In 1870 Tyndall created much public interest by his partial explanation of the blue color of the sky. It stimulated Spring to ask a cognate question about the color of water. After much labor he succeeded in observing the actual color of natural and of chemically pure waters, as well as of aqueous solutions and alcohols. These investigations required the exercise of his utmost skill as an experimentalist. By ingenious techniques he produced optically empty water, free from all traces of suspended particles. The water was to be contained in glass tubes fifteen millimeters in diameter and up to twenty-six meters long. The difficulty lay in making a tube of this length coaxial with the beam of light that is required to pass through it. Almost six weeks of work was required for the alignment of the apparatus. Spring succeeded in completing these exacting experiments, and reported that the natural color of water is “a pure cerulean blue similar to that of the sky at its zenith when seen from a high mountain.” He discovered that convection currents, caused by differences of temperature as small as 0.6°C., were enough to render a twenty-six-meter column of water opaque to transmitted light.
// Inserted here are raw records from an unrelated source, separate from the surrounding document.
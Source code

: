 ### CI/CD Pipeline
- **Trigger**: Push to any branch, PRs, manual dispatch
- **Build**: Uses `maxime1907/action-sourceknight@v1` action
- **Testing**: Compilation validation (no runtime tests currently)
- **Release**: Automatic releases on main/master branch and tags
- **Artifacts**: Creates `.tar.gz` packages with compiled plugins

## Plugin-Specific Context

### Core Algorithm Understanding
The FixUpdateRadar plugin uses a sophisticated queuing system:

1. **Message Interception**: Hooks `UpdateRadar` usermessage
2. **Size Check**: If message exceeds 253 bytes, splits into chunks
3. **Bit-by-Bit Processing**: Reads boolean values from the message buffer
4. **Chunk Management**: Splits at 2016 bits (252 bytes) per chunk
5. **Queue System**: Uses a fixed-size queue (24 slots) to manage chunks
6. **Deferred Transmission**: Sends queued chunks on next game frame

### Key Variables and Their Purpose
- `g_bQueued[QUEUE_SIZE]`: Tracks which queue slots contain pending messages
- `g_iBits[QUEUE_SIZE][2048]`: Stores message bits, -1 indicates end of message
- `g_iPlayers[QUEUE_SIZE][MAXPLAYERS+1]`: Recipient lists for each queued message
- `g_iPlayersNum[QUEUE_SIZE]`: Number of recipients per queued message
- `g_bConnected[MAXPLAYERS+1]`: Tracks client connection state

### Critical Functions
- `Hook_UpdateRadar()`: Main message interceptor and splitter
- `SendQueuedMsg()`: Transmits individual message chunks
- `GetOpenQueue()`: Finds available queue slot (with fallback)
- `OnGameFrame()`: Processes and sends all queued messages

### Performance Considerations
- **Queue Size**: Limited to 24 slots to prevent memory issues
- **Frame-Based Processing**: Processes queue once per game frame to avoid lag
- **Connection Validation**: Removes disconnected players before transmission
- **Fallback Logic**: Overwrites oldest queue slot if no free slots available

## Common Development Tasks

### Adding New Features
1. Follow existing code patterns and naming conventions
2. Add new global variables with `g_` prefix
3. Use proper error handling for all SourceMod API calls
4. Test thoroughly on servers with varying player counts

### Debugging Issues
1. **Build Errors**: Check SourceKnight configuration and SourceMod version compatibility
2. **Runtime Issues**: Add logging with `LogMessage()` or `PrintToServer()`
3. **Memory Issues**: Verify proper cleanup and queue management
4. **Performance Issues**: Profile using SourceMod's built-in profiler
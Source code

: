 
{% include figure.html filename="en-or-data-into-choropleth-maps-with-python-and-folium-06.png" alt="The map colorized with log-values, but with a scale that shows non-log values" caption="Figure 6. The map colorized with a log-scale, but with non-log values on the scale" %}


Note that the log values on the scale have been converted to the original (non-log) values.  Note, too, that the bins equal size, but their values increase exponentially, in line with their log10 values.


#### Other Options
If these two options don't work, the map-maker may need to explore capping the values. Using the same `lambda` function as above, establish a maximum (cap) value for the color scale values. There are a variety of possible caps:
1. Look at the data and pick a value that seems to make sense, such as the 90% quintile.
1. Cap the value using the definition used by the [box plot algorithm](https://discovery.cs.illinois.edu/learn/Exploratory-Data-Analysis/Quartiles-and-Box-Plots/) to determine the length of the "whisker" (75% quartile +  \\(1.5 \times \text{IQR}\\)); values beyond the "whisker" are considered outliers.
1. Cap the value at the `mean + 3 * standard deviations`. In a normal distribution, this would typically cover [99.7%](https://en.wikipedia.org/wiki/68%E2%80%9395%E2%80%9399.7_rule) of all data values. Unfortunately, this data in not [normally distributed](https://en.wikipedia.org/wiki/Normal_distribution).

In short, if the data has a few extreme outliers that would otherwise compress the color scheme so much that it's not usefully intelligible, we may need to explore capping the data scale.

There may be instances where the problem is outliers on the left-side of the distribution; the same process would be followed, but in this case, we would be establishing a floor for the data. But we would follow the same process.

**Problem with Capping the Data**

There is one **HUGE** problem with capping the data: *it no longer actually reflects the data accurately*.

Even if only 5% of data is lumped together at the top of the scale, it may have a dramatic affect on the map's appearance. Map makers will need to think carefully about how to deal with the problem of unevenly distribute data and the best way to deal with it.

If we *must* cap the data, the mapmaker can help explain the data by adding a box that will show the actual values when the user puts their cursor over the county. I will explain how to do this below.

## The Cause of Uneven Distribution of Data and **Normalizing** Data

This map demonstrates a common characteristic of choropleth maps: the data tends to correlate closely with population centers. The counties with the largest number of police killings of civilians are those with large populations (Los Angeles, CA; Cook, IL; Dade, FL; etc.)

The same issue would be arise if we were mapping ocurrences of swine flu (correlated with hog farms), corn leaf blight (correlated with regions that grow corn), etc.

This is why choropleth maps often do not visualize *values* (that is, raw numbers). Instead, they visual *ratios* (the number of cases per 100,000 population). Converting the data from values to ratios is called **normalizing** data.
In extensive discussions of the use of a Tyndall beam to detect the presence of colloidal particles in water, Spring supplied ideas and emphasis that contributed significantly to the development of the ultramicroscope of Siedentopf and Zsigmondy.

In another series of researches Spring found that soap solutions perform their detergent action by preferential adsorption of the soap on the particles of dirt, which are thereby detached and suspended in water.

Spring’s work was characterized by the selection of problems dealing with entire natural phenomena that had not yet received adequate explanation, by his originality of viewpoint combined with experimental ingenuity and manipulative skills, and by the clarity and force of his writing. The versatility of his interests was also remarkable.

BIBLIOGRAPHY

Most of Spring’s papers were published in the Bulletin de l’Académie royale de Belgique Classe des sciences. His Oeuvres complètes, comprising more than 100 papers, was published by the Société Chimique de Belgique in 2 vols. (Brussels, 1914–1923).

The memoir by L. Crismer, prefixed to vol. I of the Oeuvres complètes, is the principal source of biographical information. Briefer sketches are F. Lionetti and M. Mager, in Journal of Chemical Education. 28 (1951), 604–605; and F. Swarts, in Chemikerzeitung, 35 (1911), 949–950.